Home Daddy Annual Appraisal

Me: So, do you like me being your dad?

NJ: [nodding] Mmm, yes.

Me: If you gave me a score out of 10, with being a great dad scoring 10, what would I score?

NJ: Eight.

Me: Eight? Wow. That’s pretty good.

NJ: Yeah.

Me: So, what would I need to do to score higher?

NJ: Mmm, stop shouting so much and buy me Fortnite.

Me: Oh, really?

NJ: [Laughs] Yes. You’ll get nine if you buy Fortnite and ten if you stop shouting.

Me: So that’s what makes a good dad? Someone who buys you what you want?

NJ: [Laughs] Yes.

Me: Even though we explained why you can’t have Fortnite?

NJ: Yeah, I know.

Me: And I don’t shout at you that much, do I?

NJ: Mmm, you could be kinder sometimes.

Me: I do try. Do you know why I shout?

NJ: [groans] Yes. Because I don’t listen.

Me: So if you listened more and I didn’t have to say the same thing twenty times would I have to shout?

NJ: I do listen. I just don’t listen when I’m on my Kindle or Xbox.

Me: Maybe try to listen when you’re on your Kindle or Xbox too?

NJ: I don’t always hear you.

Me: You know screens aren’t the most important thing in the world – it’s important to spend time with your friends and family too. And you get so used to being entertained by screens that you forget how to use your imagination and entertain yourself because… [sensing NJ wasn’t listening] Are there any other dads you think are good dads?

NJ: Mmm  [mentions two family friends]. They’re nice.

Me: How about dads on TV or in books?

NJ: Mmm I can’t think of any.
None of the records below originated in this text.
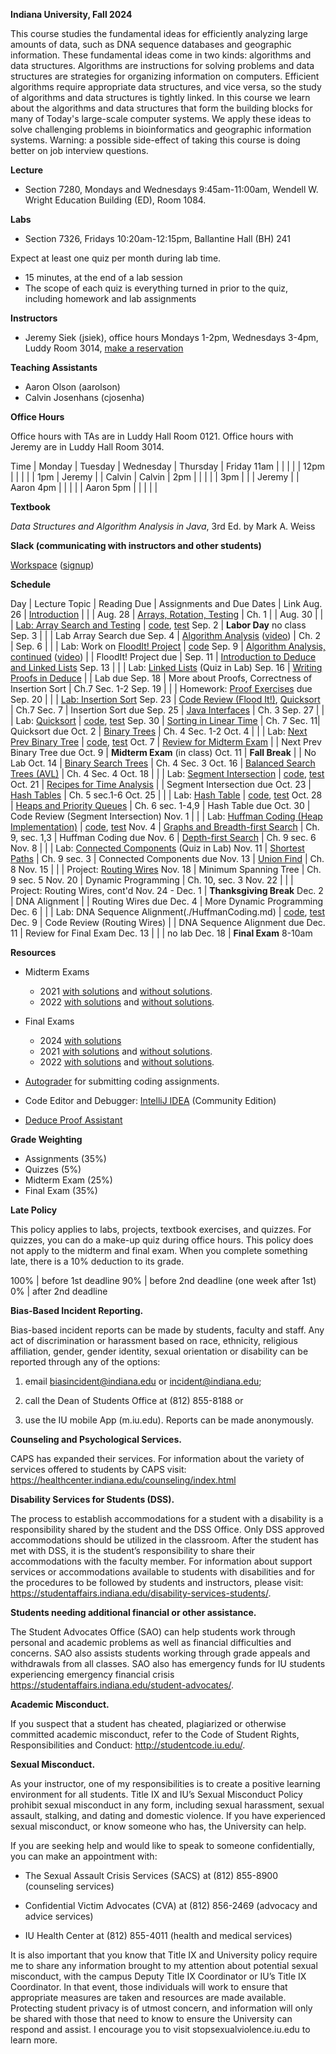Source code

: **Indiana University, Fall 2024**

This course studies the fundamental ideas for efficiently analyzing
large amounts of data, such as DNA sequence databases and geographic
information. These fundamental ideas come in two kinds: algorithms and
data structures. Algorithms are instructions for solving problems and
data structures are strategies for organizing information on
computers. Efficient algorithms require appropriate data structures,
and vice versa, so the study of algorithms and data structures is
tightly linked. In this course we learn about the algorithms and data
structures that form the building blocks for many of Today's
large-scale computer systems. We apply these ideas to solve
challenging problems in bioinformatics and geographic information
systems. Warning: a possible side-effect of taking this course is
doing better on job interview questions.

**Lecture**

* Section 7280, Mondays and Wednesdays 9:45am-11:00am, Wendell W. Wright Education Building (ED), Room 1084.


**Labs**

* Section 7326, Fridays 10:20am-12:15pm, Ballantine Hall (BH) 241

Expect at least one quiz per month during lab time.
* 15 minutes, at the end of a lab session
* The scope of each quiz is everything turned in prior to the quiz, including homework and lab assignments

**Instructors**

* Jeremy Siek (jsiek), office hours Mondays 1-2pm, Wednesdays 3-4pm, Luddy Room 3014, [make a reservation](https://outlook.office.com/bookwithme/user/7e2eaedb9dbb43868ba3f4dbe81e2972@iu.edu/meetingtype/SVRwCe7HMUGxuT6WGxi68g2?anonymous&ep=mlink)

**Teaching Assistants**

* Aaron Olson (aarolson)
* Calvin Josenhans (cjosenha)

**Office Hours**

Office hours with TAs are in Luddy Hall Room 0121.
Office hours with Jeremy are in Luddy Hall Room 3014.

Time    | Monday    | Tuesday    | Wednesday    | Thursday    | Friday
11am    |           |            |              |             | 
12pm    |           |            |              |             |
1pm     | Jeremy    |            | Calvin       | Calvin      | 
2pm     |           |            |              |             |
3pm     |           |            | Jeremy       |             | Aaron
4pm     |           |            |              |             | Aaron
5pm     |           |            |              |             |


**Textbook**

*Data Structures and Algorithm Analysis in Java*, 3rd Ed. by Mark A. Weiss

**Slack (communicating with instructors and other students)**

[Workspace](https://datastructure-lsq4802.slack.com)
 ([signup](https://join.slack.com/t/slack-bwl8422/shared_invite/zt-2p9885ig1-n_1aNVQJOHoB9L07oobH1A))

**Schedule**

Day     | Lecture Topic                                             | Reading Due  | Assignments and Due Dates | Link
Aug. 26 | [Introduction](./lectures/introduction.md)                |              |         |
Aug. 28 | [Arrays, Rotation, Testing](./lectures/array-rotation.md) | Ch. 1        |         |
Aug. 30 |                                                           |              | [Lab: Array Search and Testing](./Search) | [code](https://autograder.luddy.indiana.edu/web/project/1323), [test](https://autograder.luddy.indiana.edu/web/project/1319)
Sep. 2  | **Labor Day** no class
Sep. 3  | | | Lab Array Search due
Sep. 4  | [Algorithm Analysis](./lectures/algo-analysis.md) ([video](https://iu.mediaspace.kaltura.com/media/t/1_uluqvhj2))  | Ch. 2        | 
Sep. 6  |                                                           |              | Lab: Work on [FloodIt! Project](./flood-it) | [code](https://autograder.luddy.indiana.edu/web/project/1302)
Sep. 9  | [Algorithm Analysis, continued](./lectures/more-algo-analysis.md) ([video](https://iu.mediaspace.kaltura.com/media/t/1_cvtootj1)) | | FloodIt! Project due | 
Sep. 11 | [Introduction to Deduce and Linked Lists](./lectures/deduce-programming.md)
Sep. 13 |                                                           |              | Lab: [Linked Lists](./LabDeduceProg.md) (Quiz in Lab)
Sep. 16 | [Writing Proofs in Deduce](./lectures/deduce-intro-proof.md)                                  |              | Lab due
Sep. 18 | More about Proofs, Correctness of Insertion Sort          | Ch.7 Sec. 1-2
Sep. 19 |                                                           |              | Homework: [Proof Exercises](https://iu.instructure.com/courses/2249383/assignments/16807557) due
Sep. 20 |                                                           |              | [Lab: Insertion Sort](https://iu.instructure.com/courses/2249383/assignments/16808404)
Sep. 23 | [Code Review (Flood It!)](./lectures/floodit-review.md), [Quicksort](./lectures/quicksort.md) | Ch.7 Sec. 7 | Insertion Sort due
Sep. 25 | [Java Interfaces](./lectures/interfaces.md)               | Ch. 3
Sep. 27 |                                                           |              | Lab: [Quicksort](./QuickSort) | [code](https://autograder.luddy.indiana.edu/web/project/1304), [test](https://autograder.luddy.indiana.edu/web/project/1316)
Sep. 30 | [Sorting in Linear Time](./lectures/sort-linear.md)       | Ch. 7 Sec. 11| Quicksort due
Oct. 2  | [Binary Trees](./lectures/binary-trees.md)                | Ch. 4 Sec. 1-2
Oct. 4  |                                                           |              | Lab: [Next Prev Binary Tree](./NextPrevTree.md) | [code](https://autograder.luddy.indiana.edu/web/project/1290), [test](https://autograder.luddy.indiana.edu/web/project/1321)
Oct. 7  | [Review for Midterm Exam](./lectures/midterm-review.md)   |              | Next Prev Binary Tree due
Oct. 9  | **Midterm Exam** (in class)
Oct. 11 | **Fall Break**                                            |              | No Lab
Oct. 14 | [Binary Search Trees](./lectures/binary-search-trees.md)  | Ch. 4 Sec. 3
Oct. 16 | [Balanced Search Trees (AVL)](./lectures/balanced-search-trees.md)                               | Ch. 4 Sec. 4
Oct. 18 |                                                           |              | Lab: [Segment Intersection](./SegmentIntersection) | [code](https://autograder.luddy.indiana.edu/web/project/1324), [test](https://autograder.luddy.indiana.edu/web/project/1322)
Oct. 21 | [Recipes for Time Analysis](./lectures/analysis-recipes.md)                     |              | Segment Intersection due
Oct. 23 | [Hash Tables](./lectures/hash-tables.md)                  | Ch. 5 sec.1-6
Oct. 25 |                                                           |              | Lab: [Hash Table](./LabHashTable.md) | [code](https://autograder.luddy.indiana.edu/web/project/1293), [test](https://autograder.luddy.indiana.edu/web/project/1313)
Oct. 28 | [Heaps and Priority Queues](./lectures/heaps.md)          | Ch. 6 sec. 1-4,9 | Hash Table due
Oct. 30 | Code Review (Segment Intersection)
Nov. 1  |                                                           |              | Lab: [Huffman Coding (Heap Implementation)](./HuffmanCoding.md) | [code](https://autograder.luddy.indiana.edu/web/project/1412), [test](https://autograder.luddy.indiana.edu/web/project/1413)
Nov. 4  | [Graphs and Breadth-first Search](./lectures/graphs-bfs.md) | Ch. 9, sec. 1,3 | Huffman Coding due
Nov. 6  | [Depth-first Search](./lectures/dfs.md)                   | Ch. 9 sec. 6
Nov. 8  |                                                           |              | Lab: [Connected Components](./ConnectedComponents.md) (Quiz in Lab)
Nov. 11 | [Shortest Paths](./lectures/shortest-paths.md)            | Ch. 9 sec. 3 | Connected Components due
Nov. 13 | [Union Find](./lectures/union-find.md)                                                | Ch. 8
Nov. 15 |                                                           |              | Project: [Routing Wires](./RoutingWires)
Nov. 18 | Minimum Spanning Tree                                     | Ch. 9 sec. 5
Nov. 20 | Dynamic Programming                                       | Ch. 10, sec. 3
Nov. 22 |                                                           |              | Project: Routing Wires, cont'd
Nov. 24 - Dec. 1 | **Thanksgiving Break**
Dec. 2 | DNA Alignment                                              |              | Routing Wires due
Dec. 4 | More Dynamic Programming
Dec. 6 |                                                            |              | Lab: DNA Sequence Alignment(./HuffmanCoding.md) | [code](https://autograder.luddy.indiana.edu/web/project/1306), [test](https://autograder.luddy.indiana.edu/web/project/1318)
Dec. 9 | Code Review (Routing Wires)                                |              | DNA Sequence Alignment due
Dec. 11 | Review for Final Exam
Dec. 13 |                                                           |              | no lab
Dec. 18 | **Final Exam** 8-10am

**Resources**

* Midterm Exams 
  * 2021 [with solutions](./midterm-2021-solns.pdf)
     and [without solutions](./midterm-2021.pdf).
  * 2022 [with solutions](./midterm-a-2022.pdf)
     and [without solutions](./midterm-a-2022-questions.pdf).

* Final Exams
  * 2024 [with solutions](./final-2024-solns.pdf)
  * 2021 [with solutions](./final-2021-solns.pdf)
     and [without solutions](./final-2021.pdf).
  * 2022 [with solutions](./final-2022-solns.pdf)
     and [without solutions](./final-2022.pdf).

* [Autograder](https://autograder.luddy.indiana.edu/web/course/127) for submitting coding assignments.

* Code Editor and Debugger:
  [IntelliJ IDEA](https://www.jetbrains.com/idea/download) (Community Edition)

* [Deduce Proof Assistant](https://github.com/jsiek/deduce)

**Grade Weighting**

* Assignments (35%)
* Quizzes (5%)
* Midterm Exam (25%)
* Final Exam (35%)

**Late Policy**

This policy applies to labs, projects, textbook exercises, and
quizzes.  For quizzes, you can do a make-up quiz during office hours.
This policy does not apply to the midterm and final exam.  When you
complete something late, there is a 10% deduction to its grade.

100% | before 1st deadline
90%  | before 2nd deadline (one week after 1st)
0%   | after  2nd deadline



**Bias-Based Incident Reporting.**

Bias-based incident reports can be made by students, faculty and
staff. Any act of discrimination or harassment based on race,
ethnicity, religious affiliation, gender, gender identity, sexual
orientation or disability can be reported through any of the options:

1) email biasincident@indiana.edu or incident@indiana.edu;

2) call the Dean of Students Office at (812) 855-8188 or

3) use the IU mobile App (m.iu.edu). Reports can be made anonymously.

**Counseling and Psychological Services.**

CAPS has expanded their services. For information about the variety of
services offered to students by CAPS visit:
https://healthcenter.indiana.edu/counseling/index.html

**Disability Services for Students (DSS).**

The process to establish accommodations for a student with a
disability is a responsibility shared by the student and the DSS
Office. Only DSS approved accommodations should be utilized in the
classroom. After the student has met with DSS, it is the student’s
responsibility to share their accommodations with the faculty
member. For information about support services or accommodations
available to students with disabilities and for the procedures to be
followed by students and instructors, please visit:
https://studentaffairs.indiana.edu/disability-services-students/.

**Students needing additional financial or other assistance.**

The Student Advocates Office (SAO) can help students work through
personal and academic problems as well as financial difficulties and
concerns. SAO also assists students working through grade appeals and
withdrawals from all classes. SAO also has emergency funds for IU
students experiencing emergency financial crisis
https://studentaffairs.indiana.edu/student-advocates/.

**Academic Misconduct.**

If you suspect that a student has cheated, plagiarized or otherwise committed academic misconduct, refer to the Code of Student Rights, Responsibilities and Conduct:
http://studentcode.iu.edu/.

**Sexual Misconduct.**

As your instructor, one of my responsibilities is to create a positive
learning environment for all students. Title IX and IU’s Sexual
Misconduct Policy prohibit sexual misconduct in any form, including
sexual harassment, sexual assault, stalking, and dating and domestic
violence. If you have experienced sexual misconduct, or know someone
who has, the University can help.

If you are seeking help and would like to speak to someone
confidentially, you can make an appointment with:

* The Sexual Assault Crisis Services (SACS) at (812) 855-8900
  (counseling services)

* Confidential Victim Advocates (CVA) at (812) 856-2469 (advocacy and
  advice services)

* IU Health Center at (812) 855-4011 (health and medical services)

It is also important that you know that Title IX and University policy
require me to share any information brought to my attention about
potential sexual misconduct, with the campus Deputy Title IX
Coordinator or IU’s Title IX Coordinator. In that event, those
individuals will work to ensure that appropriate measures are taken
and resources are made available. Protecting student privacy is of
utmost concern, and information will only be shared with those that
need to know to ensure the University can respond and assist.  I
encourage you to visit
stopsexualviolence.iu.edu to learn more.
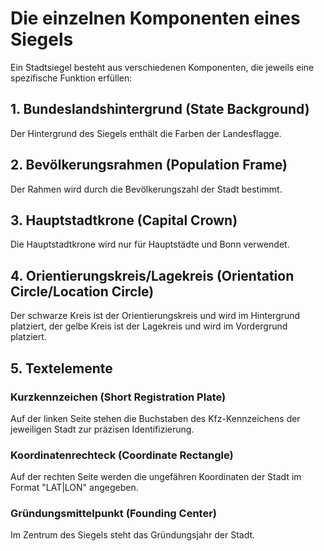 # Die einzelnen Komponenten eines Siegels

Ein Stadtsiegel besteht aus verschiedenen Komponenten, die jeweils eine spezifische Funktion erfüllen:

## 1. Bundeslandshintergrund (State Background)
Der Hintergrund des Siegels enthält die Farben der Landesflagge.

## 2. Bevölkerungsrahmen (Population Frame)
Der Rahmen wird durch die Bevölkerungszahl der Stadt bestimmt.

## 3. Hauptstadtkrone (Capital Crown)
Die Hauptstadtkrone wird nur für Hauptstädte und Bonn verwendet.

## 4. Orientierungskreis/Lagekreis (Orientation Circle/Location Circle)
Der schwarze Kreis ist der Orientierungskreis und wird im Hintergrund platziert, der gelbe Kreis ist der Lagekreis und wird im Vordergrund platziert.

## 5. Textelemente

### Kurzkennzeichen (Short Registration Plate)
Auf der linken Seite stehen die Buchstaben des Kfz-Kennzeichens der jeweiligen Stadt zur präzisen Identifizierung.

### Koordinatenrechteck (Coordinate Rectangle)
Auf der rechten Seite werden die ungefähren Koordinaten der Stadt im Format "LAT|LON" angegeben.

### Gründungsmittelpunkt (Founding Center)
Im Zentrum des Siegels steht das Gründungsjahr der Stadt.
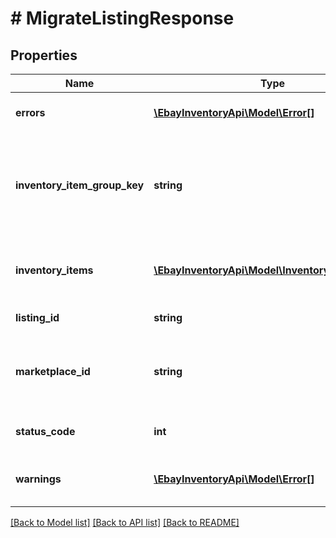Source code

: # # MigrateListingResponse

## Properties

Name | Type | Description | Notes
------------ | ------------- | ------------- | -------------
**errors** | [**\EbayInventoryApi\Model\Error[]**](Error.md) | If one or more errors occur with the attempt to migrate the listing, this container will be returned with detailed information on each error. | [optional] 
**inventory_item_group_key** | **string** | This field will only be returned for a multiple-variation listing that the seller attempted to migrate. Its value is auto-generated by eBay. For a multiple-variation listing that is successfully migrated to the new Inventory model, eBay automatically creates an inventory item group object for the listing, and the seller will be able to retrieve and manage that new inventory item group object by using the value in this field. | [optional] 
**inventory_items** | [**\EbayInventoryApi\Model\InventoryItemListing[]**](InventoryItemListing.md) | This container exists of an array of SKU values and offer IDs. For single-variation listings, this will only be one SKU value and one offer ID (if listing was successfully migrated), but multiple SKU values and offer IDs will be returned for multiple-variation listings. | [optional] 
**listing_id** | **string** | The unique identifier of the eBay listing that the seller attempted to migrate. | [optional] 
**marketplace_id** | **string** | This is the unique identifier of the eBay Marketplace where the listing resides. The value fo the eBay US site will be EBAY_US. For implementation help, refer to &lt;a href&#x3D;&#39;https://developer.ebay.com/devzone/rest/api-ref/inventory/types/MarketplaceEnum.html&#39;&gt;eBay API documentation&lt;/a&gt; | [optional] 
**status_code** | **int** | This field is returned for each listing that the seller attempted to migrate. See the HTTP status codes table to see which each status code indicates. | [optional] 
**warnings** | [**\EbayInventoryApi\Model\Error[]**](Error.md) | If one or more warnings occur with the attempt to migrate the listing, this container will be returned with detailed information on each warning. It is possible that a listing can be successfully migrated even if a warning occurs. | [optional] 

[[Back to Model list]](../../README.md#documentation-for-models) [[Back to API list]](../../README.md#documentation-for-api-endpoints) [[Back to README]](../../README.md)


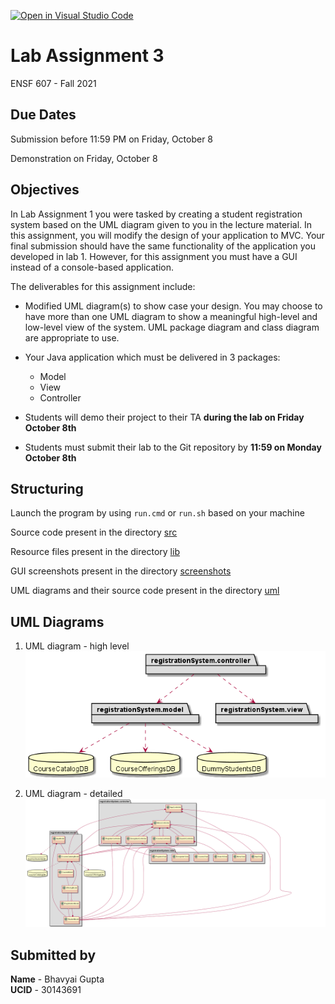 [![Open in Visual Studio Code](https://classroom.github.com/assets/open-in-vscode-f059dc9a6f8d3a56e377f745f24479a46679e63a5d9fe6f495e02850cd0d8118.svg)](https://classroom.github.com/online_ide?assignment_repo_id=463891&assignment_repo_type=GroupAssignmentRepo)
# Lab Assignment 3

ENSF 607 - Fall 2021


## Due Dates

Submission before 11:59 PM on Friday, October 8

Demonstration on Friday, October 8


## Objectives

In Lab Assignment 1 you were tasked by creating a student registration system based on the UML diagram given to you in the lecture material. In this assignment, you will modify the design of your application to MVC. Your final submission should have the same functionality of the application you developed in lab 1. However, for this assignment you must have a GUI instead of a console-based application.

The deliverables for this assignment include:

- Modified UML diagram(s) to show case your design. You may choose to have more than one UML diagram to show a meaningful high-level and low-level view of the system. UML package diagram and class diagram are appropriate to use.

- Your Java application which must be delivered in 3 packages:
   - Model
   - View
   - Controller

- Students will demo their project to their TA **during the lab on Friday October 8th**

- Students must submit their lab to the Git repository by **11:59 on Monday October 8th**


## Structuring

Launch the program by using `run.cmd` or `run.sh` based on your machine

Source code present in the directory [src](src)

Resource files present in the directory [lib](lib)

GUI screenshots present in the directory [screenshots](screenshots)

UML diagrams and their source code present in the directory [uml](uml)


## UML Diagrams

1. UML diagram - high level
   ![Package CRS](uml/package_crs.png)

2. UML diagram - detailed
   ![CLass CRS](uml/class_crs.png)


## Submitted by

**Name** - Bhavyai Gupta  
**UCID** - 30143691
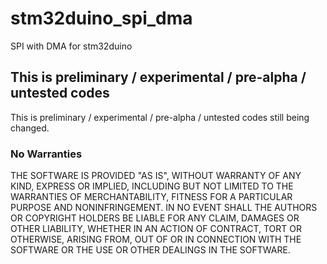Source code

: # stm32duino_spi_dma
SPI with DMA for stm32duino

## This is preliminary / experimental / pre-alpha / untested codes

This is preliminary / experimental / pre-alpha / untested codes still being changed.

### No Warranties

THE SOFTWARE IS PROVIDED "AS IS", WITHOUT WARRANTY OF ANY KIND, EXPRESS OR IMPLIED, INCLUDING BUT NOT LIMITED TO THE WARRANTIES OF MERCHANTABILITY, FITNESS FOR A PARTICULAR PURPOSE AND NONINFRINGEMENT. IN NO EVENT SHALL THE AUTHORS OR COPYRIGHT HOLDERS BE LIABLE FOR ANY CLAIM, DAMAGES OR OTHER LIABILITY, WHETHER IN AN ACTION OF CONTRACT, TORT OR OTHERWISE, ARISING FROM, OUT OF OR IN CONNECTION WITH THE SOFTWARE OR THE USE OR OTHER DEALINGS IN THE SOFTWARE.

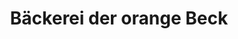 ---
title: "Bäckerei der orange Beck"
url: /feuchtwangen/baeckerei-der-orange-beck/
shop: Bäckerei
---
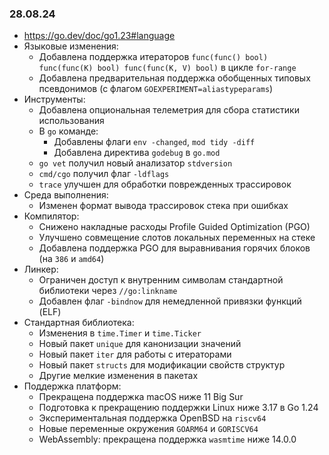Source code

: 
### 28.08.24

- https://go.dev/doc/go1.23#language
- Языковые изменения:
  - Добавлена поддержка итераторов `func(func() bool) func(func(K) bool) func(func(K, V) bool)` в цикле `for-range`
  - Добавлена предварительная поддержка обобщенных типовых псевдонимов (с флагом `GOEXPERIMENT=aliastypeparams`)
- Инструменты:
  - Добавлена опциональная телеметрия для сбора статистики использования
  - В `go` команде:
    - Добавлены флаги `env -changed`, `mod tidy -diff`
    - Добавлена директива `godebug` в `go.mod`
  - `go vet` получил новый анализатор `stdversion`
  - `cmd/cgo` получил флаг `-ldflags`
  - `trace` улучшен для обработки поврежденных трассировок
- Среда выполнения:
  - Изменен формат вывода трассировок стека при ошибках
- Компилятор:
  - Снижено накладные расходы Profile Guided Optimization (PGO)
  - Улучшено совмещение слотов локальных переменных на стеке
  - Добавлена поддержка PGO для выравнивания горячих блоков (на `386` и `amd64`)
- Линкер:
  - Ограничен доступ к внутренним символам стандартной библиотеки через `//go:linkname`
  - Добавлен флаг `-bindnow` для немедленной привязки функций (ELF)
- Стандартная библиотека:
  - Изменения в `time.Timer` и `time.Ticker`
  - Новый пакет `unique` для канонизации значений
  - Новый пакет `iter` для работы с итераторами
  - Новый пакет `structs` для модификации свойств структур
  - Другие мелкие изменения в пакетах
- Поддержка платформ:
  - Прекращена поддержка macOS ниже 11 Big Sur
  - Подготовка к прекращению поддержки Linux ниже 3.17 в Go 1.24
  - Экспериментальная поддержка OpenBSD на `riscv64`
  - Новые переменные окружения `GOARM64` и `GORISCV64`
  - WebAssembly: прекращена поддержка `wasmtime` ниже 14.0.0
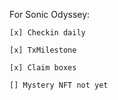 For Sonic Odyssey:
	
 	[x] Checkin daily
 
	[x] TxMilestone 

 	[x] Claim boxes
	
	[] Mystery NFT not yet
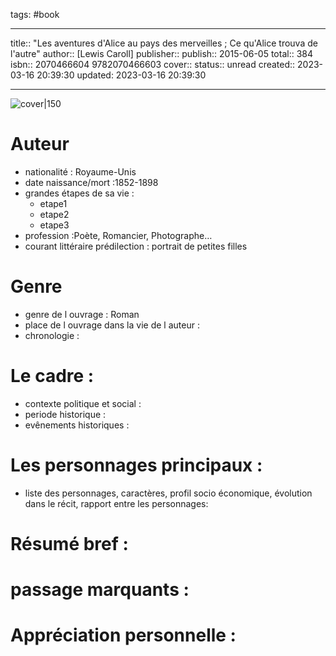 tags: #book

---

title:: "Les aventures d'Alice au pays des merveilles ; Ce qu'Alice trouva de l'autre"
author:: [Lewis Caroll]
publisher:: 
publish:: 2015-06-05
total:: 384
isbn:: 2070466604 9782070466603
cover:: 
status:: unread
created:: 2023-03-16 20:39:30
updated: 2023-03-16 20:39:30

---

![cover|150]()

# Auteur
- nationalité : Royaume-Unis
- date naissance/mort :1852-1898
- grandes étapes de sa vie :
	- etape1
	- etape2
	- etape3
- profession :Poète, Romancier, Photographe…
- courant littéraire prédilection : portrait de petites filles

# Genre 
- genre de l ouvrage : Roman
- place de l ouvrage dans la vie de l auteur : 
- chronologie : 

# Le cadre :
- contexte politique et social :
- periode historique :
- evênements historiques :


# Les personnages principaux :

- liste des personnages, caractères, profil socio économique, évolution dans le récit, rapport entre les personnages:


# Résumé bref :



# passage marquants :



# Appréciation personnelle :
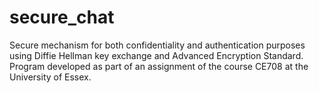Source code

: # secure_chat
Secure mechanism for both confidentiality and authentication purposes using Diffie Hellman key exchange and Advanced Encryption Standard. Program developed as part of an assignment of the course CE708 at the University of Essex.
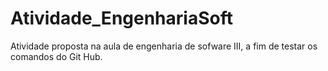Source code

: # Atividade_EngenhariaSoft
Atividade proposta na aula de engenharia de sofware III, a fim de testar os comandos do Git Hub.
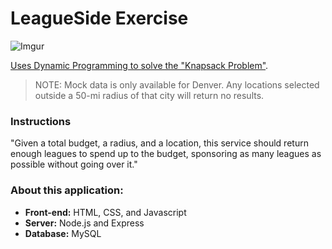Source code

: # LeagueSide Exercise

![Imgur](https://i.imgur.com/AjZOXEM.png)

[Uses Dynamic Programming to solve the "Knapsack Problem"](https://warm-garden-31758.herokuapp.com/).

> NOTE: Mock data is only available for Denver. Any locations selected outside a 50-mi radius of that city will return no results.

### Instructions
"Given a total budget, a radius, and a location, this service should return enough leagues to spend up to the budget, sponsoring as many leagues as possible without going over it."

### About this application:
- **Front-end:** HTML, CSS, and Javascript
- **Server:** Node.js and Express
- **Database:** MySQL

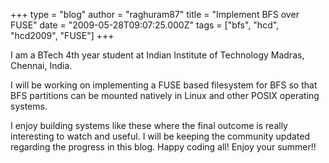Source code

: +++
type = "blog"
author = "raghuram87"
title = "Implement BFS over FUSE"
date = "2009-05-28T09:07:25.000Z"
tags = ["bfs", "hcd", "hcd2009", "FUSE"]
+++

I am a BTech 4th year student at Indian Institute of Technology Madras, Chennai, India.

I will be working on implementing a FUSE based filesystem for BFS so that BFS partitions can be mounted natively in Linux and other POSIX operating systems.

I enjoy building systems like these where the final outcome is really interesting to watch and useful. I will be keeping the community updated regarding the progress in this blog. Happy coding all! Enjoy your summer!!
Definitely not Darth Vader that’s for sure.

Me: I think he was a little bit misunderstood.

NJ: He was still a bad dad. He needs to be kinder.

ME: I think we all could be a bit kinder sometimes. Well at least I’m better than Darth Vader, I guess. I’ll take that.

The Verdict

I thought I would quit while I was ahead: better than Darth Vader and I could score 10/10 if I succumb to pressure and buy Fortnite and ‘stop shouting’.

The latter tends to be proportionally linked to the amount of screen time NJ has and the constant battle to unplug his brain from electronic devices. And as for Fortnite? Well, despite the constant dancing and whine that ‘all the boys in my class have it’, which predictably isn’t true, I’m in no rush to give in to his demands. If it means never scoring full marks as a dad, it is something I am prepared to live with.

So, one child down, two to go in Home Daddy’s annual appraisal. Wish me luck.